(Stored data)
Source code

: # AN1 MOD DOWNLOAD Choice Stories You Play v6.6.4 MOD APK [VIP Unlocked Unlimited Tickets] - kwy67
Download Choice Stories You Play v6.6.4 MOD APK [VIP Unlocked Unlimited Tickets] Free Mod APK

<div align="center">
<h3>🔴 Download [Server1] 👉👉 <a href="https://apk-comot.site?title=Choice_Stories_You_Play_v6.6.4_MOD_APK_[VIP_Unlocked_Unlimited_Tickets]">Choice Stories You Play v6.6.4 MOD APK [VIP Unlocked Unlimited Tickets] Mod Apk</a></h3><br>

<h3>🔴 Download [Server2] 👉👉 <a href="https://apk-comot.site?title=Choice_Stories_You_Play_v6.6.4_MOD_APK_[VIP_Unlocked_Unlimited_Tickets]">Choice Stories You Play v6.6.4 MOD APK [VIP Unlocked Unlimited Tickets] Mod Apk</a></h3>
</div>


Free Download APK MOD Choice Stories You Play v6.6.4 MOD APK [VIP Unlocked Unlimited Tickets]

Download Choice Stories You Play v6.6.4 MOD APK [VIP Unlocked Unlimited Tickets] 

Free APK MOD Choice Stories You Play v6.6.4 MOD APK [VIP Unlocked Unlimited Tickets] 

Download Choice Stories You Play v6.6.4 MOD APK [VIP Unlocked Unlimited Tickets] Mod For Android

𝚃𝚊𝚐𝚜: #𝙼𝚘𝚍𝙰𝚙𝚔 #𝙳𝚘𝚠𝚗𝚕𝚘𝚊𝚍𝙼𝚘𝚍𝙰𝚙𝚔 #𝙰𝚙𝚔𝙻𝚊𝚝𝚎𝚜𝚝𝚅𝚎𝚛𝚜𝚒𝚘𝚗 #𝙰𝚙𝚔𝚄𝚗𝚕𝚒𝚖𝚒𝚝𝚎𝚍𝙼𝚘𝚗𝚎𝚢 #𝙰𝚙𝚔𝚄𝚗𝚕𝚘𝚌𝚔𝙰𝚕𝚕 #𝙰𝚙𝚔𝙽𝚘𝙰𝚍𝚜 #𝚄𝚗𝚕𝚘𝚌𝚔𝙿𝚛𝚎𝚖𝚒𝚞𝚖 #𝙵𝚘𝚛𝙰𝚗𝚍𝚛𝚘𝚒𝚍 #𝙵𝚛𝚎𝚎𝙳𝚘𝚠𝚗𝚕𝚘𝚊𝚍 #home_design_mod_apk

--

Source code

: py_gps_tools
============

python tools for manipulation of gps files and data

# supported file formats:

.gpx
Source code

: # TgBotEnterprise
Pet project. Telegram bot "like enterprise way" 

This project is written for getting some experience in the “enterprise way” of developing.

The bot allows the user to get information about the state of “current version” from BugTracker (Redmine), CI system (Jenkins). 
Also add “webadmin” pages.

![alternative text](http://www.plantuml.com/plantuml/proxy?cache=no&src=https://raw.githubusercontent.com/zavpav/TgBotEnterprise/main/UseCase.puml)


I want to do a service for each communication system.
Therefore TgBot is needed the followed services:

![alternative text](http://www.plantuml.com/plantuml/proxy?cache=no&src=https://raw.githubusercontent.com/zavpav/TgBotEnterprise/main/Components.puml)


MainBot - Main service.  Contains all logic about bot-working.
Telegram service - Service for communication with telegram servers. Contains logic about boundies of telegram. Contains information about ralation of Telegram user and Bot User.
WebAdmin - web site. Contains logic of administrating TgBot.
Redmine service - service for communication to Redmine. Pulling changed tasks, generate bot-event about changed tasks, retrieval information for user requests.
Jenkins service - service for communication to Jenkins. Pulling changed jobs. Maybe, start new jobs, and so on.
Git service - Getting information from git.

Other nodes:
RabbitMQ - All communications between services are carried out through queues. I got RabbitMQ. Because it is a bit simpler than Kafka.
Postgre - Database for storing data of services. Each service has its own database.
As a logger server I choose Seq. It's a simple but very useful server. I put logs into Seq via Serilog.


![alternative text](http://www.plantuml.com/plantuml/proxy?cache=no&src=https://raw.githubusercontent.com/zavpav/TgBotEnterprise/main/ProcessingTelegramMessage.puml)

→ **Exercise details**:
From the entries above, copy out every line where the string "alternative" appears.

→ **Answer box**:
![alternative text](http://www.plantuml.com/plantuml/proxy?cache=no&src=https://raw.githubusercontent.com/zavpav/TgBotEnterprise/main/UseCase.puml)
![alternative text](http://www.plantuml.com/plantuml/proxy?cache=no&src=https://raw.githubusercontent.com/zavpav/TgBotEnterprise/main/Components.puml)
![alternative text](http://www.plantuml.com/plantuml/proxy?cache=no&src=https://raw.githubusercontent.com/zavpav/TgBotEnterprise/main/ProcessingTelegramMessage.puml)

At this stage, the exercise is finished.